Das 9-Euro-Monatsticket für den ÖPNV ist Teil des Entlastungspakets der Bundesregierung, mit dem die Ampelparteien die gestiegenen Energie- und Spritpreise ausgleichen wollen. Es gilt bundesweit. Inhaber von Monats- und Jahreskarten erhalten eine Erstattung in Höhe der Differenz zu ihrem Abopreis. Das Angebot trage zur Entlastung angesichts gestiegener Konsumausgaben bei, lobte Koska. „Da Konsumausgaben und die Kosten für ÖPNV-Zeitfahrkarten bei einkommensschwachen Haushalten einen höheren Anteil des Einkommens ausmachen, kann die Maßnahme zudem einen teilweisen sozialen Ausgleich der gestiegenen Ausgaben leisten.“

Es sei wichtig, dass Preisdruck vom ÖPNV genommen werde. „Bis vor der Energiepreiskrise ist der ÖPNV-Preis im Schnitt der letzten zwei Jahrzehnte rund doppelt so stark angestiegen wie die Pkw-Betriebskosten“, so Koska. Er geht davon aus, dass das Ticket für Au­to­hal­te­r:in­nen ein Anreiz ist, den ÖPNV zu nutzen. Allerdings kann die erwartete Zunahme der Fahrgäste auch zu einer sinkenden Attraktivität führen. Koska plädiert deshalb für eine Aufstockung des Angebots, etwa durch höhere Taktzahlen und zusätzliche Busse.

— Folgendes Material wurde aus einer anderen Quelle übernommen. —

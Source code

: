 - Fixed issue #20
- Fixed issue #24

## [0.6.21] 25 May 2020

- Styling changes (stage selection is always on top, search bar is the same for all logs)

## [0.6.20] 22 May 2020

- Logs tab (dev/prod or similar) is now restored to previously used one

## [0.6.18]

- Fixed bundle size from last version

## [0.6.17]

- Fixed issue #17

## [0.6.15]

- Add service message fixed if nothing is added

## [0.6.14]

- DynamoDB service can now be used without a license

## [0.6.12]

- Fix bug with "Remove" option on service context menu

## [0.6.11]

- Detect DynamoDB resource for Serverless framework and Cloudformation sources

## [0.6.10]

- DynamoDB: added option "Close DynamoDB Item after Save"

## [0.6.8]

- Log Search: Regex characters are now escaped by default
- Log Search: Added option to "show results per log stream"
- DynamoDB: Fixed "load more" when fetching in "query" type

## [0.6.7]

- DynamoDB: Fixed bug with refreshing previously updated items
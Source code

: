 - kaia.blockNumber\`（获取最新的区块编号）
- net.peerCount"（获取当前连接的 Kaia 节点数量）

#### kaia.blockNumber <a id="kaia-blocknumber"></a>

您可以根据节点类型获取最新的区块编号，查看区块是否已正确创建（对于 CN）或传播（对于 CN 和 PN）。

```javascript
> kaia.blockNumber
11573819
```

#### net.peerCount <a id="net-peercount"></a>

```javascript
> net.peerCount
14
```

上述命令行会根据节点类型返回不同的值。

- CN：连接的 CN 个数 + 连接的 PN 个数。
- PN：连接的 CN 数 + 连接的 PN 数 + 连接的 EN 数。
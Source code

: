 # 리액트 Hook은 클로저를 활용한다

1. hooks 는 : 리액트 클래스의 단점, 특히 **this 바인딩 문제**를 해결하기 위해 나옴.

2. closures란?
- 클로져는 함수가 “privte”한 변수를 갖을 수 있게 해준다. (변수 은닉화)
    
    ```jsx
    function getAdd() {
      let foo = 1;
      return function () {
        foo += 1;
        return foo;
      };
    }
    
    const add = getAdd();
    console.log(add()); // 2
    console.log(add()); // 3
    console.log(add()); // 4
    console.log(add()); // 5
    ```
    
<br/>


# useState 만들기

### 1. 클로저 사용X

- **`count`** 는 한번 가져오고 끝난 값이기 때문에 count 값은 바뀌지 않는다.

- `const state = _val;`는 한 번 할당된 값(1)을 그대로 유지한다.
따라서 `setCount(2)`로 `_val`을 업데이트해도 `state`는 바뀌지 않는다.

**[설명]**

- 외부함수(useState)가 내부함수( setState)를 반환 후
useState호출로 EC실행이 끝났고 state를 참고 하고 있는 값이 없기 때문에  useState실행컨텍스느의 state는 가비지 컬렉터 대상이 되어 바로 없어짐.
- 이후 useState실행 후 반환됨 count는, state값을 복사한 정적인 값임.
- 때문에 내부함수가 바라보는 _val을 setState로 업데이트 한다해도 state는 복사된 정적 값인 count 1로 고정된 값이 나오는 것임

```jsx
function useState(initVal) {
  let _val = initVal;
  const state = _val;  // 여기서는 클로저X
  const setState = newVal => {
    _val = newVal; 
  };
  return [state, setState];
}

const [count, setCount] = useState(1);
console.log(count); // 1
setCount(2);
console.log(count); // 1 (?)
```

Zurzeit streiten die Länder und Bundesverkehrsminister Volker Wissing (FDP) heftig über die Finanzierung solcher Maßnahmen. Der Bund übernimmt zwar die Einnahmeausfälle für das 9-Euro-Ticket, verrechnet sie aber vorläufig mit Coronahilfen. Die Länder wollen darüber hinaus einen Ausgleich für den Mehraufwand sowie die steigenden Personal- und Energiekosten. Mehrere Lan­des­ver­kehrs­mi­nis­te­r:in­nen fürchten ein „Strohfeuer“ – eine drei Monate lange extrem hohe Auslastung, die abrupt endet. Die Vorsitzende der Landesverkehrsministerkonferenz, die Bremer Senatorin Maike Schaefer (Grüne), warnt davor, dass es im September zu drastischen Preiserhöhungen im ÖPNV kommt, wenn der Bund nicht mehr zahlt.